Viene in questo modo meno il rischio che uno dei due coniugi, dopo aver sottoscritto l’accordo di separazione o divorzio, si sottragga all’obbligo di trasferimento o acquisto immobiliare pattuito, costringendo l’altro a procedere ai sensi dell’art. 2932 c.c., per ottenere la pronuncia di una sentenza che abbia gli effetti traslativi del contratto definitivo.

La soluzione adottata dalla Sezioni Unite della Corte di Cassazione garantisce, pertanto, indubbi vantaggi in termini di rapidità e certezza della definizione della crisi familiare, oltre ad assicurare un risparmio economico, non essendo più necessario l’intervento del Notaio, con i relativi costi che esso comporta.

Vediamo come, nella prassi, i Tribunali si stanno orientando per dare effettivo seguito alla pronuncia della Corte, tenendo conto che dovrà essere garantita – a tutela dell’intera collettività e non solo delle parti in causa - la regolarità e certezza dei trasferimenti immobiliari.

Se formalmente sarà il Cancelliere ad attestare la sussistenza degli elementi di cui all’art. 29, comma 1 bis, L. 52/85 (ovverosia l’ identificazione catastale, il riferimento alle planimetrie depositate in catasto, la dichiarazione di conformità allo stato di fatto dei dati catastali e delle planimetrie), i vari Tribunali stano adottando soluzioni diverse per l’individuazione dei soggetti che si dovranno occupare della predisposizione degli atti e dei documenti e della trascrizione degli accordi.

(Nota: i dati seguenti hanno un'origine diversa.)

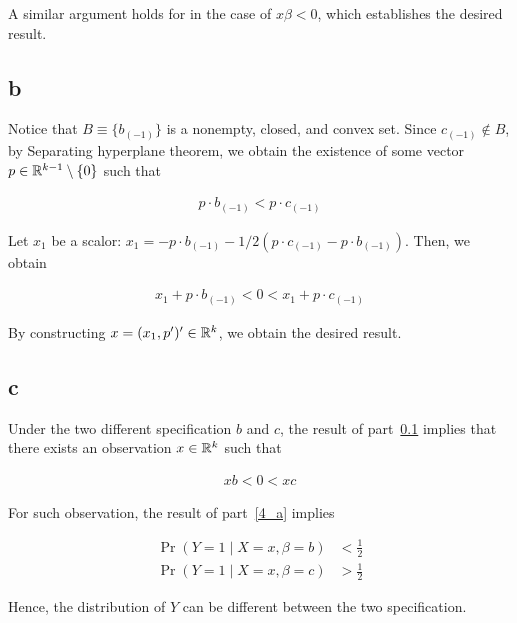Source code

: \documentclass[11pt]{article}
\begin{document}
A similar argument holds for in the case of $x\beta < 0$, which establishes the desired result.

\subsection{b}\label{q:4_b}

Notice that $B \equiv \{b_{(-1)}\}$ is a nonempty, closed, and convex set. Since $c_{(-1)} \notin B$, by Separating hyperplane theorem, we obtain the existence of some vector $p \in \mathbb{R}^{k-1}\setminus \{0\}$ such that

\begin{align*}
    p \cdot b_{(-1)} < p \cdot c_{(-1)}
\end{align*}

Let $x_1$ be a scalor: $x_1 = - p \cdot b_{(-1)} - 1/2 (p\cdot c_{(-1)} - p \cdot b_{(-1)})$. Then, we obtain

\begin{align*}
    x_1 + p \cdot b_{(-1)} < 0 < x_1 + p \cdot c_{(-1)}
\end{align*}

By constructing $x = (x_1, p^\prime)^\prime \in \mathbb{R}^k$, we obtain the desired result.

\subsection{c}

Under the two different specification $b$ and $c$, the result of part~\ref{q:4_b} implies that there exists an observation $x \in \mathbb{R}^k$ such that

\begin{align*}
    xb < 0 < xc
\end{align*}

For such observation, the result of part~\ref{4_a} implies

\begin{align*}
    \Pr(Y = 1 \mid X = x, \beta = b) &< \frac{1}{2} \\
    \Pr(Y = 1 \mid X = x, \beta = c) &> \frac{1}{2}
\end{align*}

Hence, the distribution of $Y$ can be different between the two specification.
\end{document}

Sono state, infatti, approvate dai Tribunali, negli ultimi mesi, linee guida nelle quali, oltre a specificare nel dettaglio il contenuto del ricorso, vengono indicati puntualmente i documenti da produrre. Fra di essi, molti Tribunali (fra i quali quelli di Genova, Torino, Bari, Fermo ecc), includono una perizia giurata redatta da tecnico abilitato – su incarico e a spese dei coniugi – in cui siano comprese tutte le informazioni e gli allegati necessari perché il Cancelliere possa inserire nel verbale di udienza le attestazioni della presenza degli elementi di cui all’art. 29, comma 1 bis, L. 52/85. Il tecnico che ha redatto la perizia sarà altresì incaricato della trascrizione nei registri immobiliare dell’atto (sempre a cura e spese delle parti), essendo il Cancelliere esonerato da tale incombente.

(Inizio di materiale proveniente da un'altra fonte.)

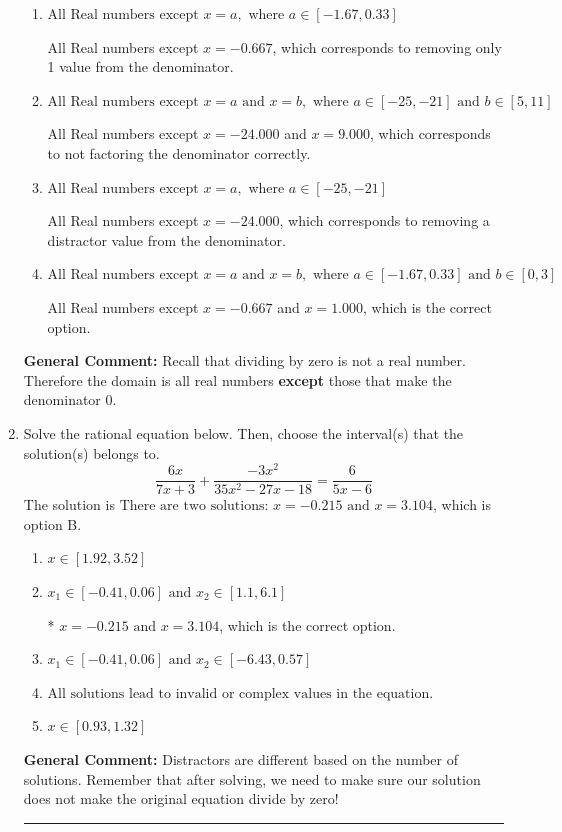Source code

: \documentclass{extbook}[14pt]
\newcommand{\litem}[1]{\item #1

\rule{\textwidth}{0.4pt}}
\begin{document}
\begin{enumerate}
{\begin{enumerate}[label=\Alph*.]
This corresponds to thinking the denominator has complex roots or that rational functions have a domain of all Real numbers.
\item \( \text{All Real numbers except } x = a, \text{ where } a \in [-1.67, 0.33] \)

All Real numbers except $x = -0.667$, which corresponds to removing only 1 value from the denominator.
\item \( \text{All Real numbers except } x = a \text{ and } x = b, \text{ where } a \in [-25, -21] \text{ and } b \in [5, 11] \)

All Real numbers except $x = -24.000$ and $x = 9.000$, which corresponds to not factoring the denominator correctly.
\item \( \text{All Real numbers except } x = a, \text{ where } a \in [-25, -21] \)

All Real numbers except $x = -24.000$, which corresponds to removing a distractor value from the denominator.
\item \( \text{All Real numbers except } x = a \text{ and } x = b, \text{ where } a \in [-1.67, 0.33] \text{ and } b \in [0, 3] \)

All Real numbers except $x = -0.667$ and $x = 1.000$, which is the correct option.
\end{enumerate}

\textbf{General Comment:} Recall that dividing by zero is not a real number. Therefore the domain is all real numbers \textbf{except} those that make the denominator 0.
}
\litem{
Solve the rational equation below. Then, choose the interval(s) that the solution(s) belongs to.
\[ \frac{6x}{7x + 3} + \frac{-3x^{2}}{35x^{2} -27 x -18} = \frac{6}{5x -6} \]The solution is \( \text{There are two solutions: } x = -0.215 \text{ and } x = 3.104 \), which is option B.\begin{enumerate}[label=\Alph*.]
\item \( x \in [1.92,3.52] \)


\item \( x_1 \in [-0.41, 0.06] \text{ and } x_2 \in [1.1,6.1] \)

* $x = -0.215 \text{ and } x = 3.104$, which is the correct option.
\item \( x_1 \in [-0.41, 0.06] \text{ and } x_2 \in [-6.43,0.57] \)


\item \( \text{All solutions lead to invalid or complex values in the equation.} \)


\item \( x \in [0.93,1.32] \)


\end{enumerate}

\textbf{General Comment:} Distractors are different based on the number of solutions. Remember that after solving, we need to make sure our solution does not make the original equation divide by zero!
}
\end{enumerate}
\end{document}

Una strada diversa è stata presa dal Tribunale di Milano, che, nel protocollo d’intesa siglato con l’Ordine degli Avvocati di Milano il 30.11.2022, ha stabilito che il Giudice nominerà direttamente un esperto (scelto nell’elenco degli ausiliari del Tribunale che si occupano delle procedure esecutive immobiliari) ai fini della verifica della conformità del ricorso e della documentazione prodotta e della validità delle condizioni relative al trasferimento, nonché al fine dei successivi adempimenti relativi alla trascrizione. I costi dell’attività dell’ausiliario saranno, anche in questo caso, a carico delle parti e liquidati sulla base delle tariffe indicate nel protocollo stesso.

Si può pertanto affermare, conclusivamente, che la sentenza delle Sezioni Unite ha aperto la strada per una più rapida ed economica definizione dei rapporti patrimoniali immobiliari fra i coniugi.

Fondamentali appaiono ora, per dare concreta attuazione a tale importante novità, le indicazioni operative che i Tribunali stanno fornendo ai difensori per la corretta redazione dei ricorsi e la completa formazione del fascicolo.